West Africa to get three regional accreditation bodies (Graphic Online)
The West Africa Quality System Programme intends to designate three accreditation bodies for conformity assessment institutions in three West African countries. This is part of its phase three of its programme which is funded by the EU. The Ghana Standards Authority organised the two-day training on food safety management for stakeholders to build their capacity on quality management systems. The participants were trained in skills certification, food processing, auditing accounting, requirements of ISO 22000 and the HACCP-tool used to analyse associated hazards in production among other things.
Mauritius: Djibouti Code of Conduct update (GoM)
In the wake of the intensification of the maritime traffic in the Indian Ocean basin, Mauritius is poised to become a strategic maritime and shipping hub, said Mr Premdut Koonjoo, Minister of Ocean Economy, Marine Resources, Fisheries, Shipping and Outer Islands. On that score Government is keen to facilitate vibrant maritime commerce and economic activities at sea given that these initiatives strengthen economic security while at the same time protect maritime domains against ocean-related threats such as piracy, criminal activities, amongst others, he pointed out.
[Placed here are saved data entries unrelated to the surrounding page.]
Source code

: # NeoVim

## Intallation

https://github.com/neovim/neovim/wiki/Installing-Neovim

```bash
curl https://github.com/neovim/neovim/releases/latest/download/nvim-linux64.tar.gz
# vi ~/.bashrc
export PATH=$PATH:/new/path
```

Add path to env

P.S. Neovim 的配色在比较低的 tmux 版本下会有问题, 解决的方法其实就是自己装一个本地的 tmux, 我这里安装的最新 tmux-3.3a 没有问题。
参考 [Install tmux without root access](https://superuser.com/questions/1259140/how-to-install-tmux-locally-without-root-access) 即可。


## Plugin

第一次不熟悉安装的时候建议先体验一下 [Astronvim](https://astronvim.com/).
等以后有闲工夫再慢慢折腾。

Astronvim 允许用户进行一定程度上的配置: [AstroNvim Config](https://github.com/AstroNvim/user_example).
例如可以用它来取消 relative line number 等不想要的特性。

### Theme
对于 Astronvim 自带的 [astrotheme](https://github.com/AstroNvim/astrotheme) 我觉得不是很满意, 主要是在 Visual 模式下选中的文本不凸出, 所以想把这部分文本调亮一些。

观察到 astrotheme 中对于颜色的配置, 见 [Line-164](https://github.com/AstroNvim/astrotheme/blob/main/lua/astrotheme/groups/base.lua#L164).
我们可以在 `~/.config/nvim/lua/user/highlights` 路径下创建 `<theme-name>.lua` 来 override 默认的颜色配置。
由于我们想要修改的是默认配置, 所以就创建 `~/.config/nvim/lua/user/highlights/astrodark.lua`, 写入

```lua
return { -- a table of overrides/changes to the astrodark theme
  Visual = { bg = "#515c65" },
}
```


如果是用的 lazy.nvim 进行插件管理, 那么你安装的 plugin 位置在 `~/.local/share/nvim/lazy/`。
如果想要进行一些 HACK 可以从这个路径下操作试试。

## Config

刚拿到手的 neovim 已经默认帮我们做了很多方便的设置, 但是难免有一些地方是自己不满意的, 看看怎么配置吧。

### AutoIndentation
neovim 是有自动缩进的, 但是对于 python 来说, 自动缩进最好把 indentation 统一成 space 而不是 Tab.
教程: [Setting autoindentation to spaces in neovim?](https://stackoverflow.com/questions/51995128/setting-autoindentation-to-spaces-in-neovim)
This paper documents how economies in the East Asia and Pacific region have integrated financially with the rest of the world since the 1990s. First, the region is increasingly more connected with itself and with other economies. Although economies in the North capture the bulk of the region's investments, EAP's connectivity with the South has grown relatively faster. Second, the largest economies in the region (China, Japan, the Republic of Korea, and Singapore) account for most of EAP's cross-border investments. Third, compared with the other South regions, EAP displays a higher level of intraregional and outward investments, reflecting the region's role as a net capital exporter.